Anyway, I think I'm done talking about this paper. I am NOT trying to say that Acemoglu and Robinson are wrong, or that they have made any mistakes in their research. What I am trying to do is to illustrate the usefulness of blogs. Even if I've made some mistakes about the particulars (and I may have!), I hope I've shown that blogs, while not a substitute for academic research, do have something to contribute to the academic discussion - by pointing out assumptions, identifying relationships between assumptions and conclusions, discussing alternative assumptions, and evaluating the current status of the research. This is much more than just "distilling well-understood and broadly-accepted notions", which Acemoglu and Robinson claim to be the purpose of blogging.
Update: Some people apparently have been thinking that I'm accusing Acemoglu et al. of political bias. I am doing no such thing. Acemoglu et al. almost certainly just want to demonstrate a neat idea they had (the "asymmetric equilibrium" between "cutthroat" and "cuddly" countries).

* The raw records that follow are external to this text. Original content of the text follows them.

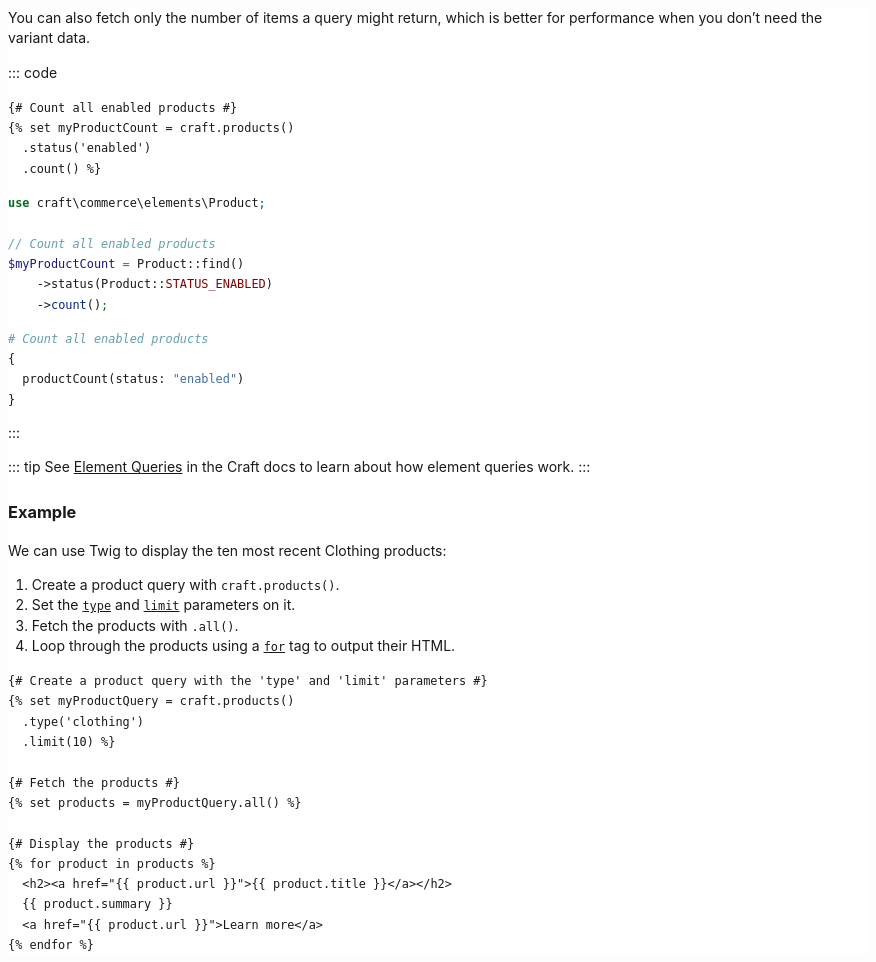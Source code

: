You can also fetch only the number of items a query might return, which is better for performance when you don’t need the variant data.

::: code
```twig
{# Count all enabled products #}
{% set myProductCount = craft.products()
  .status('enabled')
  .count() %}
```
```php
use craft\commerce\elements\Product;

// Count all enabled products
$myProductCount = Product::find()
    ->status(Product::STATUS_ENABLED)
    ->count();
```
```graphql
# Count all enabled products
{
  productCount(status: "enabled")
}
```
:::

::: tip
See [Element Queries](https://craftcms.com/docs/3.x/element-queries.html) in the Craft docs to learn about how element queries work.
:::

### Example

We can use Twig to display the ten most recent Clothing products:

1. Create a product query with `craft.products()`.
2. Set the [`type`](#type) and [`limit`](#limit) parameters on it.
3. Fetch the products with `.all()`.
4. Loop through the products using a [`for`](https://twig.symfony.com/doc/2.x/tags/for.html) tag to output their HTML.

```twig
{# Create a product query with the 'type' and 'limit' parameters #}
{% set myProductQuery = craft.products()
  .type('clothing')
  .limit(10) %}

{# Fetch the products #}
{% set products = myProductQuery.all() %}

{# Display the products #}
{% for product in products %}
  <h2><a href="{{ product.url }}">{{ product.title }}</a></h2>
  {{ product.summary }}
  <a href="{{ product.url }}">Learn more</a>
{% endfor %}
```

Demonstrating that, though, requires a model whose assumptions are bound not to be very pleasing to liberals...although again, that's not necessarily the only reason that liberal bloggers criticized the paper. In econ, a lot of accusations and counter-accusations of political bias are always flying around, but I like to keep those to a minimum.
I have a feeling that this sort of paper is the kind of thing the people who insist to me that "Economics is not a science" are pointing at. In this case, it's hard to have too much of a problem with that statement.
Two Things:
1. Did you time this to come out the same day as Yglesias post on innovation?
2. My dad's an entrepreneur, who somehow made it through 2008 only to recently wind down his operations. I gotta say I’m partial to the Scandinavian model. I think knowing his family would be taken care of (education, healthcare, etc.) were he to fail probably would’ve allowed him to take more calculated risk, not to mention unburdened him from an immense amount of psychological pressure.